§ About this task
Find every line below where the word "fixed" occurs, then give how many you found and nothing else.
*** Data extracts Section Begins ***
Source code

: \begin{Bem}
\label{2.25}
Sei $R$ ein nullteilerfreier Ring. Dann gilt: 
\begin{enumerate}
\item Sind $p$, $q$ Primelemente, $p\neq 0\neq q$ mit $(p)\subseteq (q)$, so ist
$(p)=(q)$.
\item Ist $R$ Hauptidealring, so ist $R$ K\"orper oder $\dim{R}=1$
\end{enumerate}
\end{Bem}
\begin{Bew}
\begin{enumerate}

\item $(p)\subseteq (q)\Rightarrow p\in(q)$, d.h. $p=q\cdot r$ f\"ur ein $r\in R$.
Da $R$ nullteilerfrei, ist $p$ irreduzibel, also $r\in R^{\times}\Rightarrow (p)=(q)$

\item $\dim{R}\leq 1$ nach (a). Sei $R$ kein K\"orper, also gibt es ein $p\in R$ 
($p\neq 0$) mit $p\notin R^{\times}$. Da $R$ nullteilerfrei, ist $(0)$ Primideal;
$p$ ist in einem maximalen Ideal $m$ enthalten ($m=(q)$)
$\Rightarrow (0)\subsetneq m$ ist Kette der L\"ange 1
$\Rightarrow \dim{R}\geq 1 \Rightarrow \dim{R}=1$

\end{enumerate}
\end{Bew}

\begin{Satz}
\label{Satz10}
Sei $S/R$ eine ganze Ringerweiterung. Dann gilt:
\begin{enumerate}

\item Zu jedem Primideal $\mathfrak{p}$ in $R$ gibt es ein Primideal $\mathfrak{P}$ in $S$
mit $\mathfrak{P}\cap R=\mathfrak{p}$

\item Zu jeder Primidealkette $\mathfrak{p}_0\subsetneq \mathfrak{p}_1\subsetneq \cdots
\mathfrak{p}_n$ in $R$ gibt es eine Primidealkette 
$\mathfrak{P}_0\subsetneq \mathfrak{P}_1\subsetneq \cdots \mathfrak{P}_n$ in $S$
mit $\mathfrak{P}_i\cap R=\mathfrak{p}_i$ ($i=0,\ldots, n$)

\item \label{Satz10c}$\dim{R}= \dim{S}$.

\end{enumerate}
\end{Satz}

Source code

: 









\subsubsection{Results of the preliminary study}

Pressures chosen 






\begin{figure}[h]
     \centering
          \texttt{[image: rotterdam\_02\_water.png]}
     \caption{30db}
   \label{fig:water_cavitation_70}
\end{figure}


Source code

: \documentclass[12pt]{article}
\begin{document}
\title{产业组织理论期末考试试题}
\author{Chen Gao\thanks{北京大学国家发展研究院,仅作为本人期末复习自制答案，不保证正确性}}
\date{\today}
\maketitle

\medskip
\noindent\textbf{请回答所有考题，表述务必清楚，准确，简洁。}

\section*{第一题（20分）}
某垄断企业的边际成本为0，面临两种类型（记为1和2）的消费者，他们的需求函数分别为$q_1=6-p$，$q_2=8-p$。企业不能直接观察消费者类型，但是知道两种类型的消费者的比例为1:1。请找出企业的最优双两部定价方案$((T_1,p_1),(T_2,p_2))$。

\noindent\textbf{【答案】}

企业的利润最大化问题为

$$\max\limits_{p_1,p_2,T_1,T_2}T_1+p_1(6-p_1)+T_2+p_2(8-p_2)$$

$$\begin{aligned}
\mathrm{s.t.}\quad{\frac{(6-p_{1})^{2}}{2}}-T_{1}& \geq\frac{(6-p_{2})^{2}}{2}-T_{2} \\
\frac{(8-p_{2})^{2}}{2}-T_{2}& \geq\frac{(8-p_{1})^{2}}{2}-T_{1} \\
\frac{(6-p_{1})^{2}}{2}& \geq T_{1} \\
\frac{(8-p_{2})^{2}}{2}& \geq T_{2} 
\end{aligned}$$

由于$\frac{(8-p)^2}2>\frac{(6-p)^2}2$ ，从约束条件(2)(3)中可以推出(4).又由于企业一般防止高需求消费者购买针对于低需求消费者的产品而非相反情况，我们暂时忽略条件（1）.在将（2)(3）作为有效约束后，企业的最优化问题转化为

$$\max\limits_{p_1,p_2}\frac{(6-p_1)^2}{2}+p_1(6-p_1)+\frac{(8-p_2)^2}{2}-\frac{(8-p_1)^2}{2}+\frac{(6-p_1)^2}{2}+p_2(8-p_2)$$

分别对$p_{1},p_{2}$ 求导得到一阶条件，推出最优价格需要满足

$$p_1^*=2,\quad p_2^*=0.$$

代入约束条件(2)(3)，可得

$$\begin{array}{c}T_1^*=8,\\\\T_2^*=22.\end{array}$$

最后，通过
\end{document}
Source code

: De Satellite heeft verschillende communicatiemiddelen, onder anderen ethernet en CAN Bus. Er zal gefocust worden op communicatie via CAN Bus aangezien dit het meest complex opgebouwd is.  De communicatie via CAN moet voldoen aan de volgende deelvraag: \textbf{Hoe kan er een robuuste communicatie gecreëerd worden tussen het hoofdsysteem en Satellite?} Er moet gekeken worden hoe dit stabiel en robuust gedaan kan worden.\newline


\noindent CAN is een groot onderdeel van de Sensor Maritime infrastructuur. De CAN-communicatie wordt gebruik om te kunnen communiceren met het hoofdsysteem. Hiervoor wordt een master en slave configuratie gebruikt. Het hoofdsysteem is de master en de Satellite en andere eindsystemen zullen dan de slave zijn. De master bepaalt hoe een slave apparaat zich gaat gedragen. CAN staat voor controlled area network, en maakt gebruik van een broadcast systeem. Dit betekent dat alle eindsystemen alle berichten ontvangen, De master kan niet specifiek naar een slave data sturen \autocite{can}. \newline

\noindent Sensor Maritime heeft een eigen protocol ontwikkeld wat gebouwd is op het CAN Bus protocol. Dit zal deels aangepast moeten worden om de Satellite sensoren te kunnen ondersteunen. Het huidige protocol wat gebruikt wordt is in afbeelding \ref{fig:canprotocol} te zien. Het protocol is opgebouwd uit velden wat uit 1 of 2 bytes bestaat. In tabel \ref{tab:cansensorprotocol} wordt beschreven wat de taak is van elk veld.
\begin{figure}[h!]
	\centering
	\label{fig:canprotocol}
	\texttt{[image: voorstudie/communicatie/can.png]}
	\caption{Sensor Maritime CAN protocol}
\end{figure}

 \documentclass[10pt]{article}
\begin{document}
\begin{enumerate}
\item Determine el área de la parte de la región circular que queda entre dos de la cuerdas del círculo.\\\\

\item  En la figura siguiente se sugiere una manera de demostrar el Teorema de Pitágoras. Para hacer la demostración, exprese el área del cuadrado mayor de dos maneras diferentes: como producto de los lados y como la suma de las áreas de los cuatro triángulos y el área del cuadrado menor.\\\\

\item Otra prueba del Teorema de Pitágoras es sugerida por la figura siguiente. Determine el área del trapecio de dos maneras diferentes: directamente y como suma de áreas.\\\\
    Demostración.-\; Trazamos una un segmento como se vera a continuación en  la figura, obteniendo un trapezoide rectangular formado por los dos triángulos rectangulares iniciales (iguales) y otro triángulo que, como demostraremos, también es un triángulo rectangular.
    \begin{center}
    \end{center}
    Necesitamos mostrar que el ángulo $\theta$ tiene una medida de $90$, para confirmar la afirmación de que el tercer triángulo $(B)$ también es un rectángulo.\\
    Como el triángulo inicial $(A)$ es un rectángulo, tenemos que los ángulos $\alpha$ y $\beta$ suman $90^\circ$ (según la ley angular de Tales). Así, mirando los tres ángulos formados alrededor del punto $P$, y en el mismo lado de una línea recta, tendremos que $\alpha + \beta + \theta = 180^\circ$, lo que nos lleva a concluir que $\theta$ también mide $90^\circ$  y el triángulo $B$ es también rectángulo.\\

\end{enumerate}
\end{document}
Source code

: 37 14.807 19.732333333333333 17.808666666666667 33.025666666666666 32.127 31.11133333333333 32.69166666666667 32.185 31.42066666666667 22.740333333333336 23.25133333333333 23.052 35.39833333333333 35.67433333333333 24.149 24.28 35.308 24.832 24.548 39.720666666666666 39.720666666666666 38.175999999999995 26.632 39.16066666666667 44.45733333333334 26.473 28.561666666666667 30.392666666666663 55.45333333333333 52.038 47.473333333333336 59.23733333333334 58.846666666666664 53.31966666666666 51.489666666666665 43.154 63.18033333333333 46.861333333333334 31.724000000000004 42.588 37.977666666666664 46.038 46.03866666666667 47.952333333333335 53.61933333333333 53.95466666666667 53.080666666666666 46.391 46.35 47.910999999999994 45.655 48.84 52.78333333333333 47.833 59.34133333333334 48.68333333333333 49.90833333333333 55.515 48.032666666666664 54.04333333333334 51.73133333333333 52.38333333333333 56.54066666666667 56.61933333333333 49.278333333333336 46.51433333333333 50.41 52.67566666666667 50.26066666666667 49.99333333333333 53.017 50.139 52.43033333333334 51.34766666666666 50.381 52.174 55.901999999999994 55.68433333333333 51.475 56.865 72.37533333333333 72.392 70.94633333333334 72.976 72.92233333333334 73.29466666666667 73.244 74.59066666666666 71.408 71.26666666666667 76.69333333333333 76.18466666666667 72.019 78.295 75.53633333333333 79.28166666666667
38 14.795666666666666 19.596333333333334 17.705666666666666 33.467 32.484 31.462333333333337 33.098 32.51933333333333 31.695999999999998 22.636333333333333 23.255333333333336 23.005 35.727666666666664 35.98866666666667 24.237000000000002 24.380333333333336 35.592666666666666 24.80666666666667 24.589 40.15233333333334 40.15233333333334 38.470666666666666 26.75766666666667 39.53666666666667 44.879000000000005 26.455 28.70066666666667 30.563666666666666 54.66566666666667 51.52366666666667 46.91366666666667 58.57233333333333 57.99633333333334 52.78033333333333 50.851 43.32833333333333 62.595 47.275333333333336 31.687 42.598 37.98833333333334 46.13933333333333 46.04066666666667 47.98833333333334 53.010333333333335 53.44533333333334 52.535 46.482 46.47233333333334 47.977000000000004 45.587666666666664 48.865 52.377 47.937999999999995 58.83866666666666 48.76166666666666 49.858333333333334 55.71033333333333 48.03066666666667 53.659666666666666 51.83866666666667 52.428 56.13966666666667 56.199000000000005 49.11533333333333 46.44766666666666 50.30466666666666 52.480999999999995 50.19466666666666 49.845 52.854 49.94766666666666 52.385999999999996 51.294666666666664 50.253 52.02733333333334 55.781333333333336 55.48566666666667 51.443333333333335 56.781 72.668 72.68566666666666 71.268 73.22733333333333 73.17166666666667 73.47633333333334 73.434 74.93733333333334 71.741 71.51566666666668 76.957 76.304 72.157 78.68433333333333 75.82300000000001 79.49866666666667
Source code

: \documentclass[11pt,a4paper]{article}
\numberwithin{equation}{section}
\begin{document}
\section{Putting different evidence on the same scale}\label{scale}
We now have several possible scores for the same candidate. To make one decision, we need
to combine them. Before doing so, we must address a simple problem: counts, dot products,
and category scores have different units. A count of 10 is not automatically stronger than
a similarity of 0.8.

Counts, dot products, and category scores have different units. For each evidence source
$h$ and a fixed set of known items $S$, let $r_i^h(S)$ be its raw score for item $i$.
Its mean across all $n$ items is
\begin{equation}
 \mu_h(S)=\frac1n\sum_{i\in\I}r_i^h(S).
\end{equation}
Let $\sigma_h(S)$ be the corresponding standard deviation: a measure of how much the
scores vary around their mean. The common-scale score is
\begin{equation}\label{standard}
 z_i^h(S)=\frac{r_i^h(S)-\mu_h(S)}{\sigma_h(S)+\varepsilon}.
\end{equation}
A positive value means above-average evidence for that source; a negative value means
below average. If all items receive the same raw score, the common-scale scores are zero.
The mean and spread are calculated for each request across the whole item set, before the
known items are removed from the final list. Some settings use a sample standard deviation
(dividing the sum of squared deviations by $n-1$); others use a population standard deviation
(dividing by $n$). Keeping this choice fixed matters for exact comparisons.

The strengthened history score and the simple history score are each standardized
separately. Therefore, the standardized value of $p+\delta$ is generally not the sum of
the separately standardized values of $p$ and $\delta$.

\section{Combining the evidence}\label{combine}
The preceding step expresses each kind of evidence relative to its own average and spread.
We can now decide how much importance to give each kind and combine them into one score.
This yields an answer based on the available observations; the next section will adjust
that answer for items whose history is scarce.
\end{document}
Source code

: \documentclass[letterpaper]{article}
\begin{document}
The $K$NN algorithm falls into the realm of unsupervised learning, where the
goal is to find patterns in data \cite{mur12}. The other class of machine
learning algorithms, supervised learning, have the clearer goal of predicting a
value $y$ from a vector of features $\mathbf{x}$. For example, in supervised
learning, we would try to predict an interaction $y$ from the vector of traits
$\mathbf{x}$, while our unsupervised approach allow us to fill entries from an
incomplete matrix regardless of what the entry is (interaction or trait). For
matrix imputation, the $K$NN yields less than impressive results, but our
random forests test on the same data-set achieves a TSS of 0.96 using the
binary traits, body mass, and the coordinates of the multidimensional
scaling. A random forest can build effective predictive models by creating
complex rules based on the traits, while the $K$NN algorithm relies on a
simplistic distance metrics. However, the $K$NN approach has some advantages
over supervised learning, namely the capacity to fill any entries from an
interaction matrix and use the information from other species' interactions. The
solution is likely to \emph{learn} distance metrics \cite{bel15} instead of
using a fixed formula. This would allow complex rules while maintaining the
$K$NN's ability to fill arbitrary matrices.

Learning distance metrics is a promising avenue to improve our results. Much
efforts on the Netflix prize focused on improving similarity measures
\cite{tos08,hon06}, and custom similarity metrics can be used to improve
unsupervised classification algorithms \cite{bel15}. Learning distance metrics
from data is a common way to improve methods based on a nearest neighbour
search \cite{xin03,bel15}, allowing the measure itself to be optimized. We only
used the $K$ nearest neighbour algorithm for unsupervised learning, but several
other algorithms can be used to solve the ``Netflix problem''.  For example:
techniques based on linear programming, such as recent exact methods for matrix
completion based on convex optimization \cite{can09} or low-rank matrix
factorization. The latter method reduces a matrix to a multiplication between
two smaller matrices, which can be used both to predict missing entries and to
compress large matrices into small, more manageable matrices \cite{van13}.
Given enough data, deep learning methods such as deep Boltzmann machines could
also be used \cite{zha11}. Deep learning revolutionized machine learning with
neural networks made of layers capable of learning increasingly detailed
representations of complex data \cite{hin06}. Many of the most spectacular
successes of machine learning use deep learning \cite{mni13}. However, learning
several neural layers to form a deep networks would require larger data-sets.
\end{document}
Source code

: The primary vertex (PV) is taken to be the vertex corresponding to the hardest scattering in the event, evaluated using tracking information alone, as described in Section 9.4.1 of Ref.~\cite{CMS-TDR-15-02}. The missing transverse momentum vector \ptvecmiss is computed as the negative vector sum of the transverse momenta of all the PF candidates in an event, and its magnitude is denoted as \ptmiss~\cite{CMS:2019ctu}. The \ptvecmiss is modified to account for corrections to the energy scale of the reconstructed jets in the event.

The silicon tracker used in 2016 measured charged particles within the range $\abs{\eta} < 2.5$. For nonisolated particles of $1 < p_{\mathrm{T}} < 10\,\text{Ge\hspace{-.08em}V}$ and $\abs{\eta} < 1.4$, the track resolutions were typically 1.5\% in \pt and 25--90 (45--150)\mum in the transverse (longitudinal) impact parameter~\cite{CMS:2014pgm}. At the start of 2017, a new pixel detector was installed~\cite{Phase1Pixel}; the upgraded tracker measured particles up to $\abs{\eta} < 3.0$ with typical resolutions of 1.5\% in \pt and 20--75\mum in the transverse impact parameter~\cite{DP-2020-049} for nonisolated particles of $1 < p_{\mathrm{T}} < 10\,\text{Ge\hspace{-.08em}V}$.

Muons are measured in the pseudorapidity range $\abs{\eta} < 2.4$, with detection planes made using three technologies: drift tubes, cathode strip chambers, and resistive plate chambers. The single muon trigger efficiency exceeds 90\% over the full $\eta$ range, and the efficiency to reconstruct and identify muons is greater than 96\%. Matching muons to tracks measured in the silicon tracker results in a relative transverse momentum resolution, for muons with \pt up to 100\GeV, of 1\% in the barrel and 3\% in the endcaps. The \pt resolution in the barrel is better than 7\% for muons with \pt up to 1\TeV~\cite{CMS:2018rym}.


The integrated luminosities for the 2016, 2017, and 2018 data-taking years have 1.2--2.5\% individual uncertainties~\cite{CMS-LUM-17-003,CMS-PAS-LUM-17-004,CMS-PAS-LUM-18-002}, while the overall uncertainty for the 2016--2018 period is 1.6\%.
*** Data extracts Section Ends ***
§ Expected answer
3